Dimensional Reduction for Conformal Blocks

TL;DR

This work introduces a dimensional-reduction framework that decomposes a $d$-dimensional conformal block into an infinite sum of $(d-1)$-dimensional blocks with computable coefficients, enabling explicit representations in odd dimensions via ${}_2F_1$ functions. The key result is a closed-form expression for the reduction coefficients $\\mathcal{A}_{n,j}( abla,\ell)$, together with proven positivity and exponential decay leading to rapid convergence of the expansion. For $d=3$ and $d=5$, the blocks can be written entirely in terms of ${}_2F_1$ functions, providing practical tools for analytic and numerical bootstrap in these dimensions and offering a bridge to the 2d lightcone expansion.

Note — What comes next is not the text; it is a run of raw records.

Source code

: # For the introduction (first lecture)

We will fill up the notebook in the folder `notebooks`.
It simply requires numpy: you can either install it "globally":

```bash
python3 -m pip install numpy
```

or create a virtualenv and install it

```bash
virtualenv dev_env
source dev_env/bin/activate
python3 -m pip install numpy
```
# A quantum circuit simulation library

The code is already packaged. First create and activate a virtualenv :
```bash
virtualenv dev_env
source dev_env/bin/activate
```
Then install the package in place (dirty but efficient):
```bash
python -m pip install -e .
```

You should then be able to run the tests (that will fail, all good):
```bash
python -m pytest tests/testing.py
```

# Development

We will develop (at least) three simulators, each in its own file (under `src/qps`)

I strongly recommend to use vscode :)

The method is extendable to nonzero external dimensions and to more general Lorentz-representation blocks, with potential applications to the analytic bootstrap and to superconformal blocks.

Abstract

We consider the dimensional reduction of a CFT, breaking multiplets of the d-dimensional conformal group SO(d+1,1) up into multiplets of SO(d,1). This leads to an expansion of d-dimensional conformal blocks in terms of blocks in d-1 dimensions. In particular, we obtain a formula for 3d conformal blocks as an infinite sum over 2F1 hypergeometric functions with closed-form coefficients.

Figures (1)

• Figure 1: Comparison of different conformal block expansions. Horizontal axis: the order of truncation $N$, vertical axis: relative error in the numerical value of the conformal block --- notice the logarithmic scale. Solid orange: dimensional reduction with $n \leq N$ terms; dashed green: $\rho$-series with $n \leq N$ terms; dotted blue: $z$-series with $n \leq 2N$ terms. The points are joined by lines to guide the eye. The left plot shows the 3$d$ scalar block at the point $u=v=1/4$ with $\Delta=1$, the right plot corresponds to $\Delta = 25$.